● **What needs to be done**
Write only the number of lines in the entries below that contain the string "file".

● **Data records**

※

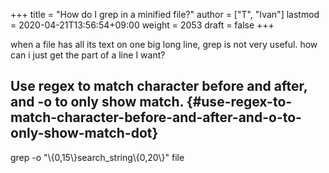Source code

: +++
title = "How do I grep in a minified file?"
author = ["T", "Ivan"]
lastmod = 2020-04-21T13:56:54+09:00
weight = 2053
draft = false
+++

when a file has all its text on one big long line, grep is not very
useful. how can i just get the part of a line I want?


## Use regex to match character before and after, and -o to only show match. {#use-regex-to-match-character-before-and-after-and-o-to-only-show-match-dot}

grep -o "\\{0,15\\}search\_string\\{0,20\\}" file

※

● **Task output**
3